An Invitation to Imitation

Speaker: J. Andrew (Drew) Bagnell,

Location: 370 Jay Street, Room 1201
Videoconference link: https://nyu.zoom.us/meeting/register/tJcscOGqrzMqGtWzsv4t1Nt-iys7nH4ackq4

Date: Monday, April 15, 2024

Many (most?) AI problems are better framed as imitation rather than supervised learning. Whether in learning for self-driving vehicles or in Large Language Models, it is increasingly important to understand and mitigate compounding errors that occur when a learner’s outputs influence that learner’s own inputs.

We identify and analyze this core problem of imitation learning: distribution shift under small errors by the learner. Simple notions of non-realizability help capture inherent statistical errors during learning— whether those are in reality due to imperfect optimization, less information than a human demonstrator has, imperfect and limited data, or model complexity limitations.

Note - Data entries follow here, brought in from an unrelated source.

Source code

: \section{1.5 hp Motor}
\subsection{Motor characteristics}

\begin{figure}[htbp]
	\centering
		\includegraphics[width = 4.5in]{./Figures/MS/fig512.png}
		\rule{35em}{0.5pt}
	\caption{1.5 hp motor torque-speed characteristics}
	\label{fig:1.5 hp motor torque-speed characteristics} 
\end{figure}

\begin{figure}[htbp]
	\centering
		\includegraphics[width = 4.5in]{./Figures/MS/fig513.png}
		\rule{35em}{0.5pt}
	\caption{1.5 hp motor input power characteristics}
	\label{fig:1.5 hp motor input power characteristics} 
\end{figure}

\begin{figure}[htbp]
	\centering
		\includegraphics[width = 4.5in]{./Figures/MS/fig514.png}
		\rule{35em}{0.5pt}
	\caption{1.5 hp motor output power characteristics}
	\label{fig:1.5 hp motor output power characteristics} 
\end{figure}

We focus on two particular approaches to mitigate error compounding. The first class, in the style of Data-set Aggregation (DAGGeR), requires an interactive expert that can provide corrections to a learner. The second, Inverse Reinforcement Learning, requires less– only interactive interaction with an environment. Despite this, new results show the latter is more powerful than the former. Those improvements typically come at the expense of turning the imitation learning problem into a sequence of harder reinforcement learning problems; however, we show new algorithms that are (provably) sample efficient as well as empirically effective. We discuss recent algorithms and extensions for LLMs that can be understood in the DAGGER and IRL frameworks.